EXERCISE. Please transcribe exactly, and only, the lines of the data below between the line holding "Além disso também" and the line holding "uma pesquisa é", inclusive.

○ ○ ○ ○ ○

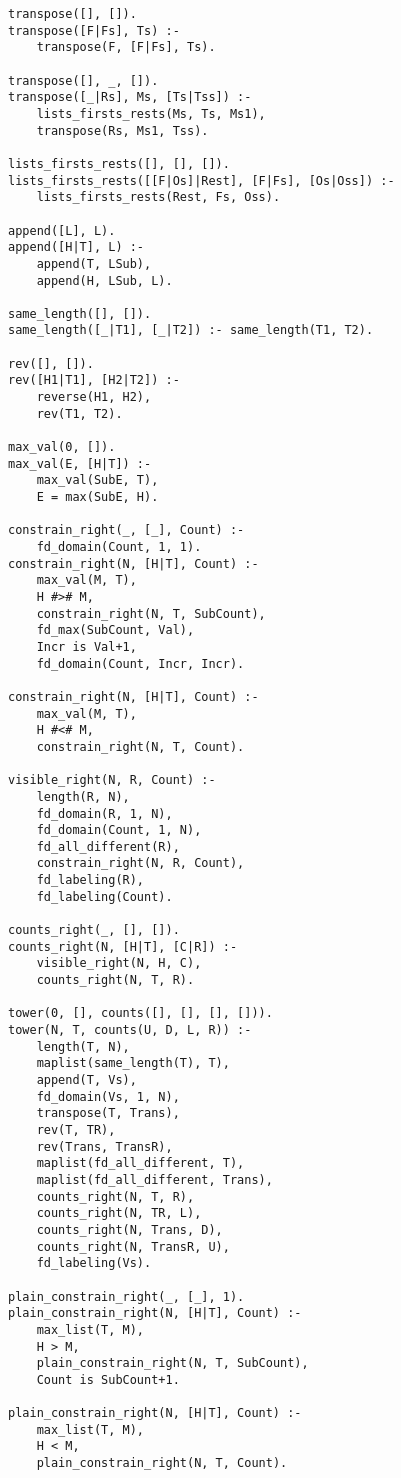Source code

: \documentclass[8pt,twocolumn]{article}
\begin{document}
\begin{verbatim}
transpose([], []).
transpose([F|Fs], Ts) :-
    transpose(F, [F|Fs], Ts).

transpose([], _, []).
transpose([_|Rs], Ms, [Ts|Tss]) :-
    lists_firsts_rests(Ms, Ts, Ms1),
    transpose(Rs, Ms1, Tss).

lists_firsts_rests([], [], []).
lists_firsts_rests([[F|Os]|Rest], [F|Fs], [Os|Oss]) :-
    lists_firsts_rests(Rest, Fs, Oss).

append([L], L).
append([H|T], L) :-
    append(T, LSub),
    append(H, LSub, L).

same_length([], []).
same_length([_|T1], [_|T2]) :- same_length(T1, T2).

rev([], []).
rev([H1|T1], [H2|T2]) :-
    reverse(H1, H2),
    rev(T1, T2).

max_val(0, []).
max_val(E, [H|T]) :-
    max_val(SubE, T),
    E = max(SubE, H).

constrain_right(_, [_], Count) :-
    fd_domain(Count, 1, 1).
constrain_right(N, [H|T], Count) :-
    max_val(M, T),
    H #># M,
    constrain_right(N, T, SubCount),
    fd_max(SubCount, Val),
    Incr is Val+1,
    fd_domain(Count, Incr, Incr).

constrain_right(N, [H|T], Count) :-
    max_val(M, T),
    H #<# M,
    constrain_right(N, T, Count).

visible_right(N, R, Count) :-
    length(R, N),
    fd_domain(R, 1, N),
    fd_domain(Count, 1, N),
    fd_all_different(R),
    constrain_right(N, R, Count),
    fd_labeling(R),
    fd_labeling(Count).

counts_right(_, [], []).
counts_right(N, [H|T], [C|R]) :-
    visible_right(N, H, C),
    counts_right(N, T, R).

tower(0, [], counts([], [], [], [])).
tower(N, T, counts(U, D, L, R)) :-
    length(T, N),
    maplist(same_length(T), T),
    append(T, Vs),
    fd_domain(Vs, 1, N),
    transpose(T, Trans),
    rev(T, TR),
    rev(Trans, TransR),
    maplist(fd_all_different, T),
    maplist(fd_all_different, Trans),
    counts_right(N, T, R),
    counts_right(N, TR, L),
    counts_right(N, Trans, D),
    counts_right(N, TransR, U),
    fd_labeling(Vs).

plain_constrain_right(_, [_], 1).
plain_constrain_right(N, [H|T], Count) :-
    max_list(T, M),
    H > M,
    plain_constrain_right(N, T, SubCount),
    Count is SubCount+1.

plain_constrain_right(N, [H|T], Count) :-
    max_list(T, M),
    H < M,
    plain_constrain_right(N, T, Count).


\end{verbatim}
\end{document}
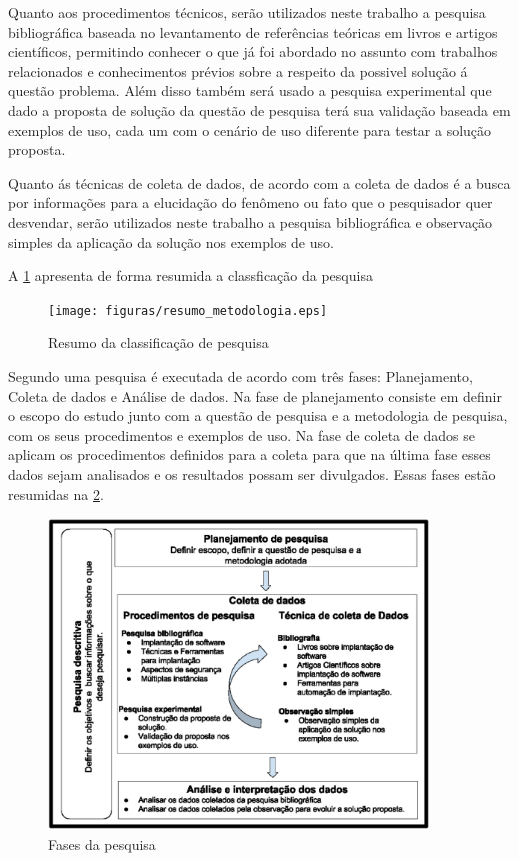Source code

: Quanto aos procedimentos técnicos, serão utilizados neste trabalho a pesquisa bibliográfica
baseada no levantamento de referências teóricas em livros e artigos científicos, permitindo
conhecer o que já foi abordado no assunto com trabalhos relacionados e
conhecimentos prévios sobre a respeito da possivel solução á questão problema.
Além disso também será usado a pesquisa experimental que dado a proposta de solução
da questão de pesquisa terá sua validação baseada em exemplos de uso,
cada um com o cenário de uso diferente para testar a solução proposta.

Quanto ás técnicas de coleta de dados, de acordo com \cite{gerhardt2009metodos}
a coleta de dados é a busca por informações para a elucidação do fenômeno ou
fato que o pesquisador quer desvendar, serão utilizados neste trabalho a pesquisa
bibliográfica e observação simples da aplicação da solução nos exemplos de uso.

A \ref{fig:metodologia1} apresenta de forma resumida a classficação da pesquisa

\begin{figure}[h]
  \centering
  \texttt{[image: figuras/resumo\_metodologia.eps]}
  \caption{Resumo da classificação de pesquisa}
  \label{fig:metodologia1}
\end{figure}

Segundo \cite{andre2008estudo} uma pesquisa é executada de acordo com três fases:
Planejamento, Coleta de dados e Análise de dados. Na fase de planejamento consiste
em definir o escopo do estudo junto com a questão de pesquisa e a metodologia
de pesquisa, com os seus procedimentos e exemplos de uso. Na fase de coleta de dados
se aplicam os procedimentos definidos para a coleta para que na última fase esses
dados sejam analisados e os resultados possam ser divulgados. Essas fases estão
resumidas na \ref{fig:metodologia2}.

\begin{figure}[h]
  \centering
  \includegraphics[width=0.9\textwidth]
      {figuras/metodologia2.eps}
  \caption{Fases da pesquisa}
  \label{fig:metodologia2}
\end{figure}

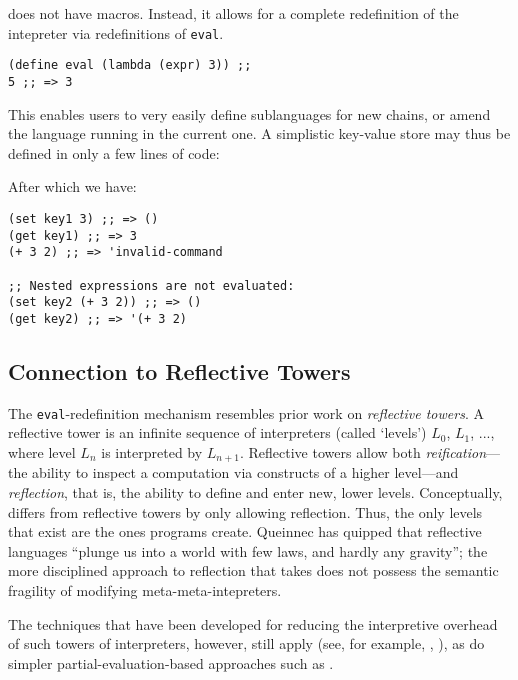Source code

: 
\rad does not have macros. Instead, it allows for a complete redefinition of
the intepreter via redefinitions of \texttt{eval}.

\begin{verbatim}
(define eval (lambda (expr) 3)) ;;
5 ;; => 3
\end{verbatim}

This enables users to very easily define sublanguages for new chains, or amend
the language running in the current one. A simplistic key-value store may thus
be defined in only a few lines of code:



After which we have:

\begin{verbatim}
(set key1 3) ;; => ()
(get key1) ;; => 3
(+ 3 2) ;; => 'invalid-command

;; Nested expressions are not evaluated:
(set key2 (+ 3 2)) ;; => ()
(get key2) ;; => '(+ 3 2)
\end{verbatim}

\subsection{Connection to Reflective Towers}
\label{s:reflective-towers}

The \texttt{eval}-redefinition
mechanism resembles prior work on \emph{reflective towers}. A reflective
tower is an infinite sequence of interpreters (called `levels') $L_0$, $L_1$, ..., where
level $L_n$ is interpreted by $L_{n+1}$. Reflective towers allow both
\emph{reification}---the ability to inspect a computation via constructs of a
higher level---and \emph{reflection}, that is, the ability to define and enter new,
lower levels. Conceptually, \rad differs from reflective towers by only
allowing reflection. Thus, the only levels that exist are the ones programs
create. Queinnec has quipped that reflective languages ``plunge us into a world
with few laws, and hardly any gravity''\cite{Queinnec1994}; the more disciplined approach to
reflection that \rad takes does not possess the semantic fragility of modifying
meta-meta-intepreters.

The techniques that have been developed for reducing the interpretive overhead
of such towers of interpreters, however, still
apply (see, for example, \cite{Amin2017}, \cite{Asai2014}), as do simpler
partial-evaluation-based approaches such as \cite{Brown2017}.



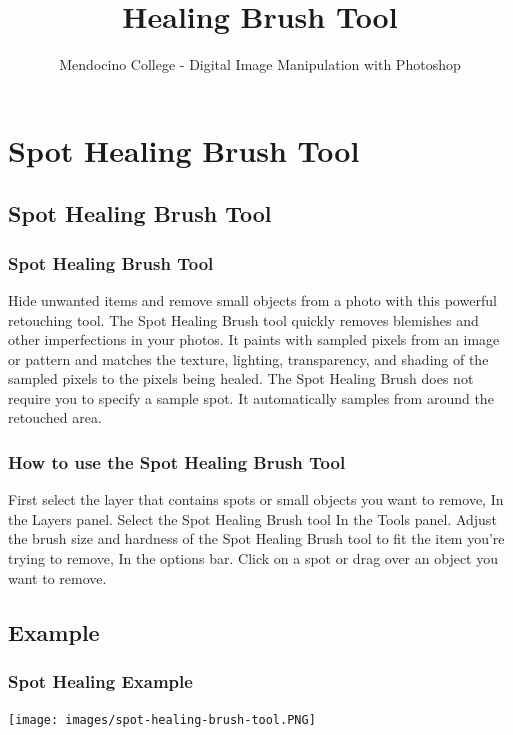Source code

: \documentclass{beamer}
\title{Healing Brush Tool}
\author{Mendocino College - Digital Image Manipulation with Photoshop}
\date{\vspace{-5em}}
\begin{document}
	{
		\begin{frame}
			\vspace{-35pt}
			\maketitle
		\end{frame}
	}


		\section{Spot Healing Brush Tool}
			\subsection{Spot Healing Brush Tool}		
			\begin{frame}
				\frametitle{Spot Healing Brush Tool}
				\begin{outline}
					\1 Hide unwanted items and remove small objects from a photo with this powerful retouching tool.
					\1 The Spot Healing Brush tool quickly removes blemishes and other imperfections in your photos. 
					\1 It paints with sampled pixels from an image or pattern and matches the texture, lighting, transparency, and shading of the sampled pixels to the pixels being healed. 
					\1 The Spot Healing Brush does not require you to specify a sample spot. 
					\2 It automatically samples from around the retouched area.
				\end{outline}
			
			\end{frame}
					\begin{frame}
			\frametitle{How to use the Spot Healing Brush Tool}
			\begin{outline}
				\1 First select the layer that contains spots or small objects you want to remove, In the Layers panel.
				\1 Select the Spot Healing Brush tool In the Tools panel.
				\1 Adjust the brush size and hardness of the Spot Healing Brush tool to fit the item you’re trying to remove, In the options bar.
				\1 Click on a spot or drag over an object you want to remove. 
			\end{outline}
		\end{frame}

	\subsection{Example}		
	\begin{frame}
		\frametitle{Spot Healing Example}
		\begin{center}
			\texttt{[image: images/spot-healing-brush-tool.PNG]}
		\end{center}
	\end{frame}
\end{document}
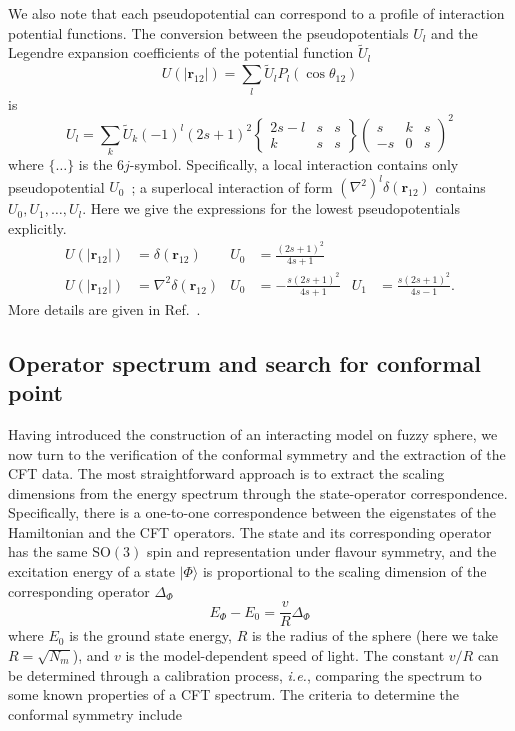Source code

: \documentclass{timesjhep}
\begin{document}
We also note that each pseudopotential can correspond to a profile of interaction potential functions. The conversion between the pseudopotentials $U_l$ and the Legendre expansion coefficients of the potential function $\tilde{U}_l$
\begin{equation}
    U(|\mathbf{r}_{12}|)=\sum_l\tilde{U}_lP_l(\cos\theta_{12})
\end{equation} 
is 
\begin{equation} 
    U_l=\sum_k \tilde{U}_k(-1)^l(2s+1)^2\begin{Bmatrix}2s-l&s&s\\k&s&s\end{Bmatrix}\begin{pmatrix}s&k&s\\-s&0&s\end{pmatrix}^2 
\end{equation}
where $\{\dots\}$ is the $6j$-symbol. Specifically, a local interaction contains only pseudopotential $U_0$~; a superlocal interaction of form $(\nabla^2)^l\delta(\mathbf{r}_{12})$ contains $U_0,U_1,\dots,U_l$. Here we give the expressions for the lowest pseudopotentials explicitly. 
\begin{align}
    U(|\mathbf{r}_{12}|)&=\delta(\mathbf{r}_{12})&U_0&=\frac{(2s+1)^2}{4s+1}\nonumber\\
    U(|\mathbf{r}_{12}|)&=\nabla^2\delta(\mathbf{r}_{12})&U_0&=-\frac{s(2s+1)^2}{4s+1}&U_1&=\frac{s(2s+1)^2}{4s-1}.
\end{align}
More details are given in Ref.~\cite{Fan2024}. 

\subsection{Operator spectrum and search for conformal point}

Having introduced the construction of an interacting model on fuzzy sphere, we now turn to the verification of the conformal symmetry and the extraction of the CFT data. The most straightforward approach is to extract the scaling dimensions from the energy spectrum through the state-operator correspondence. Specifically, there is a one-to-one correspondence between the eigenstates of the Hamiltonian and the CFT operators. The state and its corresponding operator has the same $\mathrm{SO}(3)$ spin and representation under flavour symmetry, and the excitation energy of a state $|\Phi\rangle$ is proportional to the scaling dimension of the corresponding operator $\Delta_\Phi$ 
\begin{equation}
    E_\Phi-E_0=\frac{v}{R}\Delta_\Phi
\end{equation}
where $E_0$ is the ground state energy, $R$ is the radius of the sphere (here we take $R=\sqrt{N_m}$), and $v$ is the model-dependent speed of light. The constant $v/R$ can be determined through a calibration process, \textit{i.e.}, comparing the spectrum to some known properties of a CFT spectrum. The criteria to determine the conformal symmetry include 
\end{document}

○ ○ ○ ○ ○

OUTPUT.
Além disso também será usado a pesquisa experimental que dado a proposta de solução
da questão de pesquisa terá sua validação baseada em exemplos de uso,
cada um com o cenário de uso diferente para testar a solução proposta.

Quanto ás técnicas de coleta de dados, de acordo com \cite{gerhardt2009metodos}
a coleta de dados é a busca por informações para a elucidação do fenômeno ou
fato que o pesquisador quer desvendar, serão utilizados neste trabalho a pesquisa
bibliográfica e observação simples da aplicação da solução nos exemplos de uso.

A \ref{fig:metodologia1} apresenta de forma resumida a classficação da pesquisa

\begin{figure}[h]
  \centering
  \texttt{[image: figuras/resumo\_metodologia.eps]}
  \caption{Resumo da classificação de pesquisa}
  \label{fig:metodologia1}
\end{figure}

Segundo \cite{andre2008estudo} uma pesquisa é executada de acordo com três fases:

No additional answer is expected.